Non satisfaite de la gestion du débat général sur le projet de loi de finances par le président de l’Assemblée nationale après l’intervention du premier ministre, la députée nationale membre de l’opposition, Marie-Ange Mushobekwa a invité via son compte, les autres élus du peuple à prendre courage pour faire descendre le président Christophe Mboso N’Kodia du perchoir de la chambre basse du parlement.
L’ancienne ministre des Droits humains dit constater que la dictature s’instaure petit à petit à l’Assemblée nationale.

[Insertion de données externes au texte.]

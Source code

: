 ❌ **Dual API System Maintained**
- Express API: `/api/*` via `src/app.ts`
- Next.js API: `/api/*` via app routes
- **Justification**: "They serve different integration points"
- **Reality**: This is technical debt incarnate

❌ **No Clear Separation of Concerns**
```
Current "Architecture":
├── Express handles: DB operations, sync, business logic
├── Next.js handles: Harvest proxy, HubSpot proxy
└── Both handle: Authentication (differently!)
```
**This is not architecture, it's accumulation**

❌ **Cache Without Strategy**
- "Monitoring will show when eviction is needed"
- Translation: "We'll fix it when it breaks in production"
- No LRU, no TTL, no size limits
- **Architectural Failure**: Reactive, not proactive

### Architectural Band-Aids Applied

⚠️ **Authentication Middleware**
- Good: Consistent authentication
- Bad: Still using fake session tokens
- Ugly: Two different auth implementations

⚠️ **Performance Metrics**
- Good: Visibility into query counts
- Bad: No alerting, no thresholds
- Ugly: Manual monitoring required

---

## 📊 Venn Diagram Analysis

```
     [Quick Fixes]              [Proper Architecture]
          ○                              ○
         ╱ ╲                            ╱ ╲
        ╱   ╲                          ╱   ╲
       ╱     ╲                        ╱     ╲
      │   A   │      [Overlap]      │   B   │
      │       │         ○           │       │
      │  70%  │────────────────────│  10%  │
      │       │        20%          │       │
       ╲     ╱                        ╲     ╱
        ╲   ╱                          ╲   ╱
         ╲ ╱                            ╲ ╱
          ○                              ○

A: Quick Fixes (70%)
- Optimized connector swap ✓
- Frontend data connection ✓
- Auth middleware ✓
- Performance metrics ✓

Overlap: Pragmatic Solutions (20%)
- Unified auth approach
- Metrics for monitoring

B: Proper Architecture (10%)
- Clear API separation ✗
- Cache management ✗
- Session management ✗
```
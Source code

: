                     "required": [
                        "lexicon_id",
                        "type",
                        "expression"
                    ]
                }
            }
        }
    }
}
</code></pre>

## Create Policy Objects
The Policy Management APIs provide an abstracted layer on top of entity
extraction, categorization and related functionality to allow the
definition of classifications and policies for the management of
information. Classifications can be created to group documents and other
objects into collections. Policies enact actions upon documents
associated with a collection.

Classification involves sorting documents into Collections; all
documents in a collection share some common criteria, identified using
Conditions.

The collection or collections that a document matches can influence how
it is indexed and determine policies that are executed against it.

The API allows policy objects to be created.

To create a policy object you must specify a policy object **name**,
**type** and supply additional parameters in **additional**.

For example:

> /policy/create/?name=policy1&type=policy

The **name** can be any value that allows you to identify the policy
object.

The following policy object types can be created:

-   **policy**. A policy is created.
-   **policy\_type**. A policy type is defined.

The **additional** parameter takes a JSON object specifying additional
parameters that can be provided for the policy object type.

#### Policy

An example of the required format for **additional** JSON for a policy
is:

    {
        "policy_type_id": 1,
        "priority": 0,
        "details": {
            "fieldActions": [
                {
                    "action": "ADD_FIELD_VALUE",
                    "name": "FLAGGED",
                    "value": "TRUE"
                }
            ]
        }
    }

» Entre 14 h 30 et 18 h 30, sur une quarantaine d’intervenants sur la loi des finances publiques 2022, le Citoyen Mboso n’a accordé la parole qu’à un seul membre de l’opposition. Nous allons nous battre contre la pensée unique. On peut ne pas l’aimer, et je ne partage pas ses opinions politiques, mais Kabund conduit de loin mieux le débat à l’Assemblée nationale et de manière équilibrée.
Trois majorités – trois oppositions. Je pense qu’il faut qu’on prenne le courage de descendre le Citoyen MBOSO du perchoir. Nous en avons le pouvoir! », a-t-elle twitté.
Twit contre Twit, la réplique du président de l’Assemblée nationale ne s’es pas attendre. Christophe Mboso a écrit : «l’honorable Marie-Ange mushobekwa raconte du mensonge. Parmi les 20 intervenants qui ont pris la parole dans ce débat sur le budget à l’Assemblée nationale, il y a déjà 6 opposants qui sont intervenus et donc il y équilibre quant à la répartition de la parole».